The assessment of binding affinity between ligands and the target proteins plays an essential role in drug discovery and design process. As an alternative to widely used scoring approaches, machine learning methods have also been proposed for fast prediction of the binding affinity with promising results, but most of them were developed as all-purpose models despite of the specific functions of different protein families, since proteins from different function families always have different structures and physicochemical features. In this study, we proposed a random forest method to predict the protein-ligand binding affinity based on a comprehensive feature set covering protein sequence, binding pocket, ligand structure and intermolecular interaction. Feature processing and compression was respectively implemented for different protein family datasets, which indicates that different features contribute to different models, so individual representation for each protein family is necessary. Three family-specific models were constructed for three important protein target families of HIV-1 protease, trypsin and carbonic anhydrase respectively.

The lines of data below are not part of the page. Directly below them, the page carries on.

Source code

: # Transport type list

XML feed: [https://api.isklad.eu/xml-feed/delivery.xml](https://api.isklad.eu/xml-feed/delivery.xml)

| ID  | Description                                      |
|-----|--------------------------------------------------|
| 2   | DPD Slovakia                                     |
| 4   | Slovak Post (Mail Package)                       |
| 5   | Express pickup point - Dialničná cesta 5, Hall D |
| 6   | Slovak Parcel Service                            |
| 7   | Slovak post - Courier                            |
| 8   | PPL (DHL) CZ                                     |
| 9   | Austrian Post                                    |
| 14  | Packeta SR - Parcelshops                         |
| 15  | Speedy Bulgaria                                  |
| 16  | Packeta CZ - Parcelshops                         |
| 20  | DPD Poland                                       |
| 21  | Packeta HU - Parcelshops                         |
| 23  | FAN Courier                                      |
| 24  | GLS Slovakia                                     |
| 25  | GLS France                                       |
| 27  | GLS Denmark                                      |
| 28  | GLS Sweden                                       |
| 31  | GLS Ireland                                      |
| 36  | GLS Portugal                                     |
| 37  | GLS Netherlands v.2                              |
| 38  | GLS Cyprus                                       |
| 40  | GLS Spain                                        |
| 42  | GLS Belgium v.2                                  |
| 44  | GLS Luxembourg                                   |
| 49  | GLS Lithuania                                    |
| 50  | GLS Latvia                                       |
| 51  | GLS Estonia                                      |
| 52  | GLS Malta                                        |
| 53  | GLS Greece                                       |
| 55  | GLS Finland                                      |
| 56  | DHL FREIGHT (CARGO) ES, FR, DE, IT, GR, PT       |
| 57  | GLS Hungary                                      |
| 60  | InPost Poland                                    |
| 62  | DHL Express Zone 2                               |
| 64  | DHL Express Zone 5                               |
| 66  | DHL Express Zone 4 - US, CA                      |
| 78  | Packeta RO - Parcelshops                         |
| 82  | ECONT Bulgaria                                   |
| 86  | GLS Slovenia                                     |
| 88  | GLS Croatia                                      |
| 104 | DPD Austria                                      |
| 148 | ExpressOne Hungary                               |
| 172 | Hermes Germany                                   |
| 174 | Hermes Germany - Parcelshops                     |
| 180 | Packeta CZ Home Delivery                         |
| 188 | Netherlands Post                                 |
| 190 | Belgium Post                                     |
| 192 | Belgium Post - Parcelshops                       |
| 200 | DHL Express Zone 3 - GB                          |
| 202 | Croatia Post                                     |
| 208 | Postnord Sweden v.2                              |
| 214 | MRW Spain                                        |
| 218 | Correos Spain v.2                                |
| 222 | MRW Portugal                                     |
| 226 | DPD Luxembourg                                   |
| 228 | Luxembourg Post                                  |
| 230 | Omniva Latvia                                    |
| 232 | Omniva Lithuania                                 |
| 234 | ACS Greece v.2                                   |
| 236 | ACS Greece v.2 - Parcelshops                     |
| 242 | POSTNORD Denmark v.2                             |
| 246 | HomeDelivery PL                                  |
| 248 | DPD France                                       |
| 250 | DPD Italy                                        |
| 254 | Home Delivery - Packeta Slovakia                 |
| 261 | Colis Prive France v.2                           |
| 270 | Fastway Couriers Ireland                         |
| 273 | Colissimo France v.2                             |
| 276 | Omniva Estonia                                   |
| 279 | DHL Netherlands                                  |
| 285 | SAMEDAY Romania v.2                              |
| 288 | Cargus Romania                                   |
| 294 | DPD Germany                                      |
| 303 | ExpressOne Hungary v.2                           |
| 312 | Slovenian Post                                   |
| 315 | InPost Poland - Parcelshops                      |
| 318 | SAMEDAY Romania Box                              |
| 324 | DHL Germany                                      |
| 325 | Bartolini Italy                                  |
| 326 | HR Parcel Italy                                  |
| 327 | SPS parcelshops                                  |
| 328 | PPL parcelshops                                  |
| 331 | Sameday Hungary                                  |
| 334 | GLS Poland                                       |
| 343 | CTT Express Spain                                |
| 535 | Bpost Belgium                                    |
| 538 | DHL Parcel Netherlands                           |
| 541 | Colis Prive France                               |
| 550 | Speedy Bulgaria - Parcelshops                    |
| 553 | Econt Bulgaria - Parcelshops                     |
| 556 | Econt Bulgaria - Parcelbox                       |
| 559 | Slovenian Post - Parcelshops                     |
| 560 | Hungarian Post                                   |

As a comparison, two generic models including diverse protein families were also built. The evaluation results show that models on family-specific datasets have the superior performance to those on the generic datasets and the Pearson and Spearman correlation coefficients (R p and Rs) on the test sets are 0.740, 0.874, 0.735 and 0.697, 0.853, 0.723 for HIV-1 protease, trypsin and carbonic anhydrase respectively. Comparisons with the other methods further demonstrate that individual representation and model construction for each protein family is a more reasonable way in predicting the affinity of one particular protein family.
评估配体与靶蛋白之间的结合亲和力在药物发现和设计过程中起着至关重要的作用。作为广泛使用的评分方法的替代方法,机器学习方法也已被提出用于快速预测结合亲和力并取得了有前景的结果,但其中大多数是作为通用模型开发的,而忽略了不同蛋白质家族的特定功能,因为来自不同功能家族的蛋白质总是具有不同的结构和物理化学特征。在本研究中,我们提出了一种基于涵盖蛋白质序列、结合口袋、配体结构和分子间相互作用的综合特征集来预测蛋白质-配体结合亲和力的随机森林方法。对不同蛋白质家族数据集分别进行了特征处理和压缩,这表明不同特征对不同模型有贡献,因此每个蛋白质家族需要单独表示。分别为HIV-1蛋白酶、胰蛋白酶和碳酸酐酶这三个重要的蛋白质靶标家族构建了三个家族特异性模型。作为比较,还构建了两个包含不同蛋白质家族的通用模型。评估结果表明,家族特异性数据集上的模型性能优于通用数据集上的模型,HIV-1蛋白酶、胰蛋白酶和碳酸酐酶测试集上的皮尔逊和斯皮尔曼相关系数(Rp和Rs)分别为0.740、0.874、0.735和0.697、0.853、0.723。与其他方法的比较进一步表明,为每个蛋白质家族单独表示和构建模型是预测特定蛋白质家族亲和力的更合理方法。